The other day a non-technical friend of mine told me how his webhost shut him off because he was using too much bandwidth. I was pretty surprised because they allocate him hundreds of GB per month and his website does not get much traffic.
He was dumbfounded. He loaded up his Google Analytics account and showed me that he was only getting about 50-100 unique visitors a day.
But his webhost said that he burned through over 200GB in less than a week!
In my friend’s case he had a 500MB video file that was being linked to from a very popular internet forum. Because his Google Analytics code wasn’t being executed he had no idea these people were stealing his bandwidth.
So how did we figure it out? We processed his raw access_log files with webalizer. Every major webhost is going to have webalizer (or some variant) available and that will show you MUCH more (in some ways) about what’s going on with your site than Google Analytics can.
We put webalizer on the log file and in a matter of minutes we were able to see that the forum was the top refer to his website… and we could also see that the file had been downloaded enough to use up all of his bandwidth.

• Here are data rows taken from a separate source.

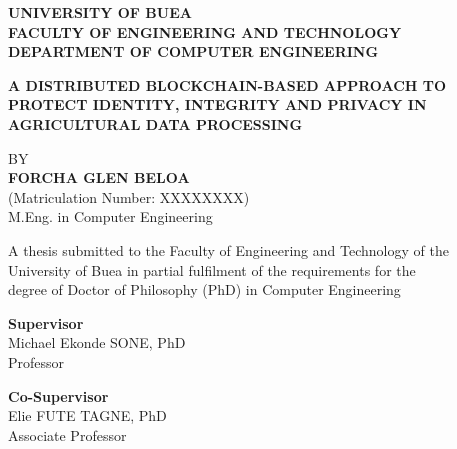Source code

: \documentclass[12pt,a4paper,oneside]{book}
\begin{document}
\clearpage\thispagestyle{empty}\mbox{}   \clearpage
\thispagestyle{empty}
\begin{center}
\begin{singlespace}

{\fontsize{14}{17}\selectfont\bfseries UNIVERSITY OF BUEA}\\[0.4\baselineskip]
{\fontsize{14}{17}\selectfont\bfseries FACULTY OF ENGINEERING AND TECHNOLOGY}\\[0.3\baselineskip]
{\fontsize{14}{17}\selectfont\bfseries DEPARTMENT OF COMPUTER ENGINEERING}

\vspace{2.5\baselineskip}

{\fontsize{16}{19}\selectfont\bfseries
A DISTRIBUTED BLOCKCHAIN-BASED APPROACH TO PROTECT IDENTITY,
INTEGRITY AND PRIVACY IN AGRICULTURAL DATA PROCESSING}

\vspace{2.5\baselineskip}

{\fontsize{14}{17}\selectfont BY}\\[0.4\baselineskip]
{\fontsize{14}{17}\selectfont\bfseries FORCHA GLEN BELOA}\\[0.3\baselineskip]
{\fontsize{12}{14}\selectfont (Matriculation Number: XXXXXXXX)}\\
{\fontsize{12}{14}\selectfont M.Eng. in Computer Engineering}

\vspace{2\baselineskip}

{\fontsize{12}{14}\selectfont
A thesis submitted to the Faculty of Engineering and Technology of the\\
University of Buea in partial fulfilment of the requirements for the\\
degree of Doctor of Philosophy (PhD) in Computer Engineering}

\vspace{2.5\baselineskip}

{\fontsize{14}{17}\selectfont\bfseries Supervisor}\\[0.3\baselineskip]
{\fontsize{12}{14}\selectfont Michael Ekonde SONE, PhD\\ Professor}

\vspace{1.2\baselineskip}

{\fontsize{14}{17}\selectfont\bfseries Co-Supervisor}\\[0.3\baselineskip]
{\fontsize{12}{14}\selectfont Elie FUTE TAGNE, PhD\\ Associate Professor}

\vfill

{\fontsize{14}{17}\selectfont\bfseries \monthyear}

\end{singlespace}
\end{center}
\clearpage
 
\end{document}
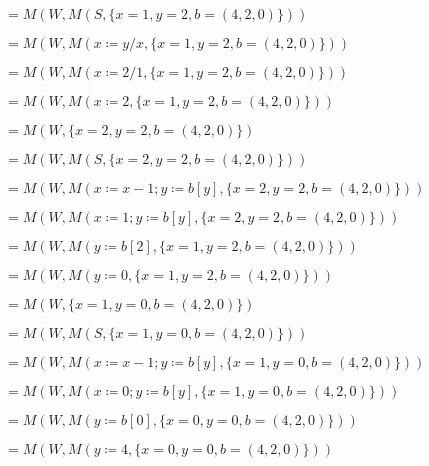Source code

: \documentclass{article}
\begin{document}
\qquad \qquad \qquad \qquad \qquad $=M(W,M(S,\{x=1, y=2,b=(4,2,0)\}))$


\qquad \qquad \qquad \qquad \qquad $=M(W,M(x \coloneqq y/x,\{x=1, y=2,b=(4,2,0)\}))$

\qquad \qquad \qquad \qquad \qquad $=M(W,M(x \coloneqq 2/1,\{x=1, y=2,b=(4,2,0)\}))$

\qquad \qquad \qquad \qquad \qquad $=M(W,M(x \coloneqq 2,\{x=1, y=2,b=(4,2,0)\}))$

\qquad \qquad \qquad \qquad \qquad $=M(W,\{x=2, y=2,b=(4,2,0)\})$

\qquad \qquad \qquad \qquad \qquad $=M(W,M(S,\{x=2, y=2,b=(4,2,0)\}))$


\qquad \qquad \qquad \qquad \qquad $=M(W,M(x \coloneqq x-1; y \coloneqq b[y],\{x=2, y=2,b=(4,2,0)\}))$

\qquad \qquad \qquad \qquad \qquad $=M(W,M(x \coloneqq 1; y \coloneqq b[y],\{x=2, y=2,b=(4,2,0)\}))$

\qquad \qquad \qquad \qquad \qquad $=M(W,M(y \coloneqq b[2],\{x=1, y=2,b=(4,2,0)\}))$

\qquad \qquad \qquad \qquad \qquad $=M(W,M(y \coloneqq 0,\{x=1, y=2,b=(4,2,0)\}))$

\qquad \qquad \qquad \qquad \qquad $=M(W,\{x=1, y=0,b=(4,2,0)\})$

\qquad \qquad \qquad \qquad \qquad $=M(W,M(S,\{x=1, y=0,b=(4,2,0)\}))$


\qquad \qquad \qquad \qquad \qquad $=M(W,M(x \coloneqq x-1; y \coloneqq b[y],\{x=1, y=0,b=(4,2,0)\}))$

\qquad \qquad \qquad \qquad \qquad $=M(W,M(x \coloneqq 0; y \coloneqq b[y],\{x=1, y=0,b=(4,2,0)\}))$

\qquad \qquad \qquad \qquad \qquad $=M(W,M(y \coloneqq b[0],\{x=0, y=0,b=(4,2,0)\}))$

\qquad \qquad \qquad \qquad \qquad $=M(W,M(y \coloneqq 4,\{x=0, y=0,b=(4,2,0)\}))$
\end{document}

Let me show you another example… this one a bit more practical that I guarantee affects everyone reading.
Webalizer shows me that the biggest use of bandwidth for all of shoemoney.com is from an IP from a Yahoo! address.
In fact 9 of the top 15 biggest bandwidth users for ShoeMoney.com are all Yahoo! IPs.
Yahoo bots use up more then 5% of the total bandwidth for ShoeMoney.com but bring in less then 1% of the traffic.
Now I am not saying you should completely rely on a log analyzer like webalizer either though. It can’t show you things like bounce rates, time spent on page, browser stats (size of window) and other vital marketing information.
I highly recommend a 3 pronged approach to basic web analytics:
Google Analytics – Great overall view of your website visitors. Can report vital marketing information and goal tracking.
Webalizer – Awesome for getting to the gut of your users.
Google Webmaster Central – Excellent tool that Google put out which shows you exactly what their Google Bot is reporting back to them. It tells you if you have broken links, non indexable content, non reachable content and tons of other great stuff.